0 0
Read Time:67 Minute, 53 Second

24 Nisan 2008 AÇIK GÖRÜŞ -STAR

Annem Atatürk’ü pek severdi: Her Cuma sabahı okuduğu Yasini mutlaka onun ruhuna da gönderirdi, “bizi (kadınları) insandan saydı” diyerek. En ufak bir lâf etasm hakkında, hemen, “sus” derdi, “nankörlük etme; o olmasa sen şimdi belki de Türküm bile diyemezdin; Türkçe bile konuşamazdın”. Haklı veya haksız; ama, samimî duyguları buydu.

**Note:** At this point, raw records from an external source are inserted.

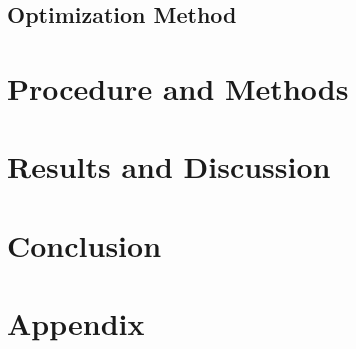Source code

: \documentclass[a4paper,12pt]{report}
\begin{document}
\subsection{Optimization Method}


\section{Procedure and Methods}


\section{Results and Discussion}


\section{Conclusion}


\section{Appendix}
\end{document}
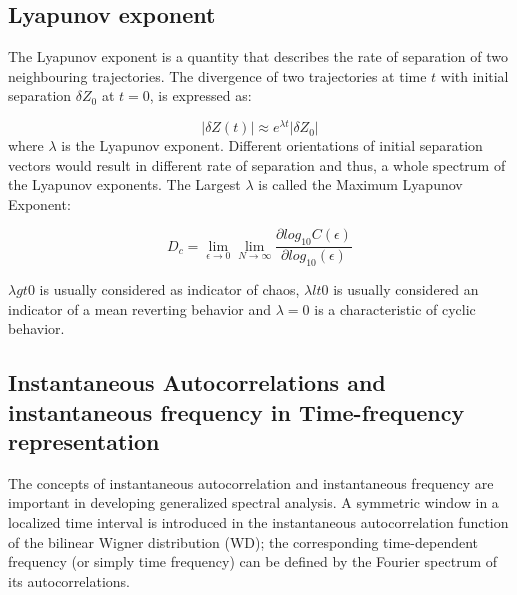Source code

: \subsection{Lyapunov exponent}
The Lyapunov exponent is a quantity that describes the rate of separation of two neighbouring trajectories. The divergence of two trajectories at time $t$ with initial separation $\delta Z_0$ at $t=0$, is expressed as:

\begin{equation} \label{le:1}
|\delta Z(t)| \approx e^{\lambda t}|\delta Z_0|
\end{equation}
where $\lambda$ is the Lyapunov exponent. Different orientations of initial separation vectors would result in different rate of separation and thus, a whole spectrum of the Lyapunov exponents. The Largest $\lambda$ is called the Maximum Lyapunov Exponent: 

\begin{equation} \label{le:2}
D_c = \lim_{\epsilon\to 0} \lim_{N\to\infty} \frac{\partial log_{10} C(\epsilon)}{\partial log_{10}(\epsilon)}
\end{equation}


$\lambda gt 0$ is usually considered as indicator of chaos, $\lambda lt 0$ is usually considered an indicator of a mean reverting behavior and $\lambda = 0$ is a characteristic of cyclic behavior. 

\subsection{Instantaneous Autocorrelations and instantaneous frequency in Time-frequency representation}

The concepts of instantaneous autocorrelation and instantaneous frequency are important in developing generalized spectral analysis. A symmetric window in a localized time interval is introduced in the instantaneous autocorrelation function of the bilinear Wigner distribution (WD); the corresponding time-dependent frequency (or simply time frequency) can be defined by the Fourier spectrum of its autocorrelations. 

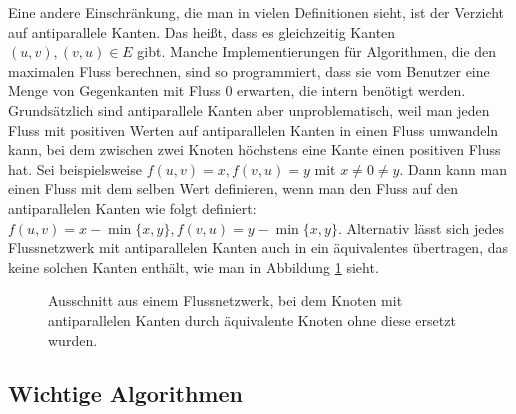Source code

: Eine andere Einschränkung, die man in vielen Definitionen sieht, ist der Verzicht auf antiparallele Kanten. Das heißt, dass es gleichzeitig Kanten $(u,v), (v,u) \in E$ gibt. Manche Implementierungen für Algorithmen, die den maximalen Fluss berechnen, sind so programmiert, dass sie vom Benutzer eine Menge von Gegenkanten mit Fluss 0 erwarten, die intern benötigt werden. Grundsätzlich sind antiparallele Kanten aber unproblematisch, weil man jeden Fluss mit positiven Werten auf antiparallelen Kanten in einen Fluss umwandeln kann, bei dem zwischen zwei Knoten höchstens eine Kante einen positiven Fluss hat. Sei beispielsweise $f(u,v) = x, f(v,u) = y$ mit $x \neq 0 \neq y$. Dann kann man einen Fluss mit dem selben Wert definieren, wenn man den Fluss auf den antiparallelen Kanten wie folgt definiert: $f(u,v) = x - \min\{x,y\}, f(v,u) = y - \min\{x,y\}$. Alternativ lässt sich jedes Flussnetzwerk mit antiparallelen Kanten auch in ein äquivalentes übertragen, das keine solchen Kanten enthält, wie man in Abbildung \ref{abb:no_antiparallel} sieht.

\begin{figure}
\begin{center}
\end{center}
\caption{Ausschnitt aus einem Flussnetzwerk, bei dem Knoten mit antiparallelen Kanten durch äquivalente Knoten ohne diese ersetzt wurden.}\label{abb:no_antiparallel}
\end{figure}

\subsection{Wichtige Algorithmen}

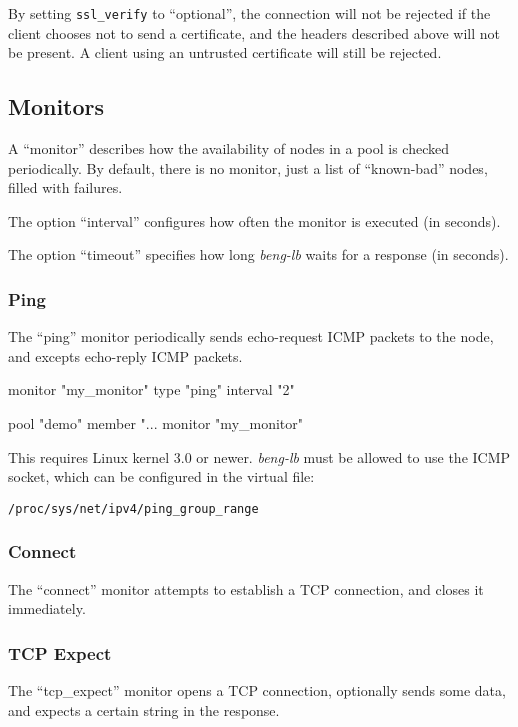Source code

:\documentclass[a4paper,12pt]{article}
\begin{document}
By setting \verb|ssl_verify| to ``optional'', the connection will not
be rejected if the client chooses not to send a certificate, and the
headers described above will not be present.  A client using an
untrusted certificate will still be rejected.

\subsection{Monitors}

A ``monitor'' describes how the availability of nodes in a pool is
checked periodically.  By default, there is no monitor, just a list of
``known-bad'' nodes, filled with failures.

The option ``interval'' configures how often the monitor is executed
(in seconds).

The option ``timeout'' specifies how long \emph{beng-lb} waits for a
response (in seconds).

\subsubsection{Ping}

The ``ping'' monitor periodically sends echo-request ICMP packets to
the node, and excepts echo-reply ICMP packets.

\begin{verbatim*}
monitor "my_monitor" {
  type "ping"
  interval "2"
}

pool "demo" {
  member "...
  monitor "my_monitor"
}
\end{verbatim*}

This requires Linux kernel 3.0 or newer.  \emph{beng-lb} must be
allowed to use the ICMP socket, which can be configured in the virtual
file:

\texttt{/proc/sys/net/ipv4/ping\_group\_range}

\subsubsection{Connect}

The ``connect'' monitor attempts to establish a TCP connection, and
closes it immediately.

\subsubsection{TCP Expect}

The ``tcp\_expect'' monitor opens a TCP connection, optionally sends
some data, and expects a certain string in the response.
\end{document}
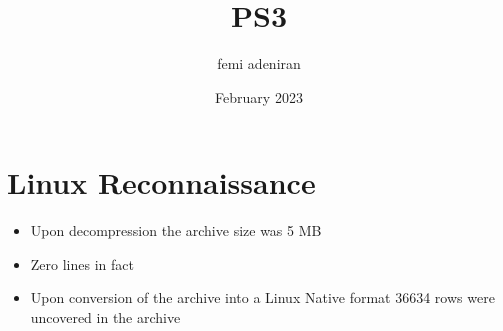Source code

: \documentclass{article}
\title{PS3}
\author{femi adeniran}
\date{February 2023}
\begin{document}
\maketitle

\section{Linux Reconnaissance }
    \begin{itemize}
         \item {Upon decompression the archive size was 5 MB }
         \item {Zero lines in fact  }
        \item {Upon conversion of the archive into a Linux Native format 
        36634 rows were uncovered in the archive }
    \end{itemize} 
\end{document}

Bu ülkede, çok uzun bir süre Kürdün “Kürdüm” demesi ne mümkün, Kürt kelimesi bile bizatihi bir tabuydu. 12 Eylül darbecileri Kürtçe konuşmayı da yasakladılar: Patronları Amerikanın tercihi, o zamanlar topu topu 10 yıllık ömrü kaldığını hiç belli etmeyen Sovyetler Birliği’nin sınır komşusu bir NATO ülkesinde, sosyal kutuplaşma ekseninin Sol ile Sağ arasından etnik veya mezhepsel gruplar arasına kaydırılmasından yanaydı. Cunta yönetiminin Güney Doğu’da giderek artan şiddeti, ılımlı grupların daha radikal ve şiddet yanlısı olanlar lehine erimeleri, PKK’nın da giderek darbecilerin zulmünden kaçan, ona başkaldıran insanlar için yegane çekim merkezi hâline gelmesi sonucunu doğurdu.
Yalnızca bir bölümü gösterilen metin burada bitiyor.